Collective entrainment and confinement amplify transport by schooling micro-swimmers
Chenyu Jin, Yibo Chen, Corinna C. Maass, Arnold J. T. M. Mathijssen

TL;DR
This study demonstrates that schooling micro-swimmers can significantly enhance fluid transport and cargo capacity in complex environments through collective entrainment and confinement, with experimental and theoretical validation.
Contribution
It introduces a combined experimental and modeling approach to quantify how collective entrainment amplifies transport by micro-swimmers in confined flows.
Findings
Entrainment volume exceeds the swimmer volume by over an order of magnitude.
Schooling micro-swimmers can efficiently transport materials into confined spaces.
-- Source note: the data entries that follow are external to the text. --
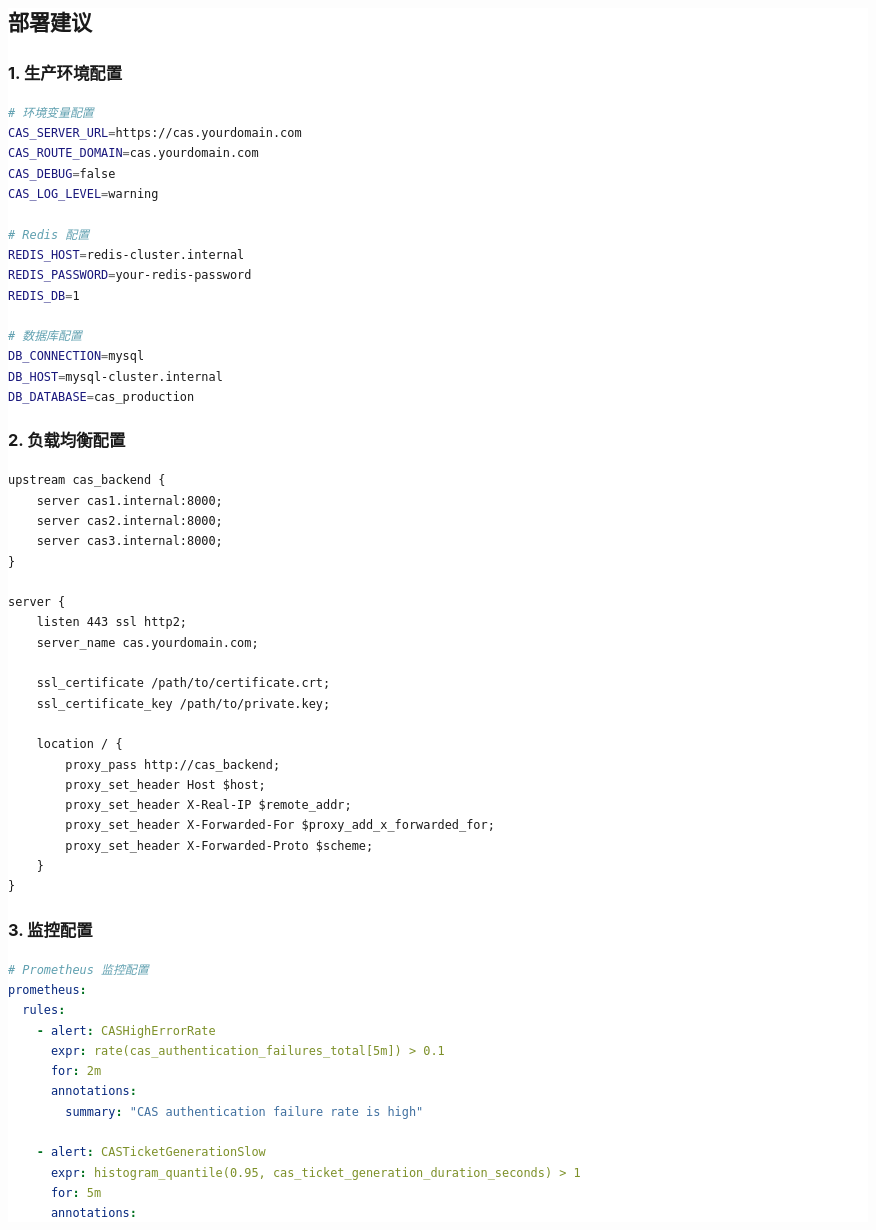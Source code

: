 ## 部署建议

### 1. 生产环境配置

```bash
# 环境变量配置
CAS_SERVER_URL=https://cas.yourdomain.com
CAS_ROUTE_DOMAIN=cas.yourdomain.com
CAS_DEBUG=false
CAS_LOG_LEVEL=warning

# Redis 配置
REDIS_HOST=redis-cluster.internal
REDIS_PASSWORD=your-redis-password
REDIS_DB=1

# 数据库配置
DB_CONNECTION=mysql
DB_HOST=mysql-cluster.internal
DB_DATABASE=cas_production
```

### 2. 负载均衡配置

```nginx
upstream cas_backend {
    server cas1.internal:8000;
    server cas2.internal:8000;
    server cas3.internal:8000;
}

server {
    listen 443 ssl http2;
    server_name cas.yourdomain.com;
    
    ssl_certificate /path/to/certificate.crt;
    ssl_certificate_key /path/to/private.key;
    
    location / {
        proxy_pass http://cas_backend;
        proxy_set_header Host $host;
        proxy_set_header X-Real-IP $remote_addr;
        proxy_set_header X-Forwarded-For $proxy_add_x_forwarded_for;
        proxy_set_header X-Forwarded-Proto $scheme;
    }
}
```

### 3. 监控配置

```yaml
# Prometheus 监控配置
prometheus:
  rules:
    - alert: CASHighErrorRate
      expr: rate(cas_authentication_failures_total[5m]) > 0.1
      for: 2m
      annotations:
        summary: "CAS authentication failure rate is high"
        
    - alert: CASTicketGenerationSlow
      expr: histogram_quantile(0.95, cas_ticket_generation_duration_seconds) > 1
      for: 5m
      annotations:
```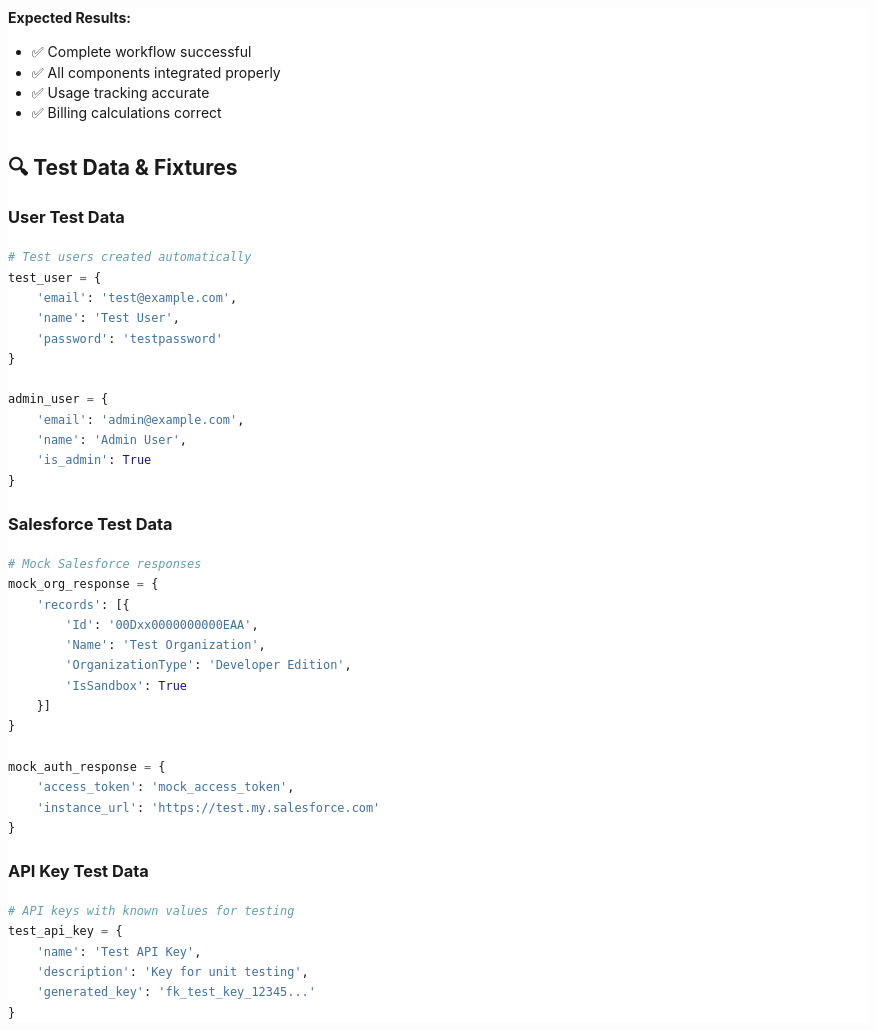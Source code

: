 **Expected Results:**
- ✅ Complete workflow successful
- ✅ All components integrated properly
- ✅ Usage tracking accurate
- ✅ Billing calculations correct

## 🔍 Test Data & Fixtures

### User Test Data

```python
# Test users created automatically
test_user = {
    'email': 'test@example.com',
    'name': 'Test User',
    'password': 'testpassword'
}

admin_user = {
    'email': 'admin@example.com', 
    'name': 'Admin User',
    'is_admin': True
}
```

### Salesforce Test Data

```python
# Mock Salesforce responses
mock_org_response = {
    'records': [{
        'Id': '00Dxx0000000000EAA',
        'Name': 'Test Organization',
        'OrganizationType': 'Developer Edition',
        'IsSandbox': True
    }]
}

mock_auth_response = {
    'access_token': 'mock_access_token',
    'instance_url': 'https://test.my.salesforce.com'
}
```

### API Key Test Data

```python
# API keys with known values for testing
test_api_key = {
    'name': 'Test API Key',
    'description': 'Key for unit testing',
    'generated_key': 'fk_test_key_12345...'
}
```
Good agreement between experiments and the Brinkman squirmer model.
Abstract
Micro-swimmers can serve as cargo carriers that move deep inside complex flow networks. When a school collectively entrains the surrounding fluid, their transport capacity can be enhanced. This effect is quantified with good agreement between experiments with self-propelled droplets and a confined Brinkman squirmer model. The volume of liquid entrained can be much larger than the droplet itself, amplifying the effective cargo capacity over an order of magnitude, even for dilute schools. Hence, biological and engineered swimmers can efficiently transport materials into confined environments.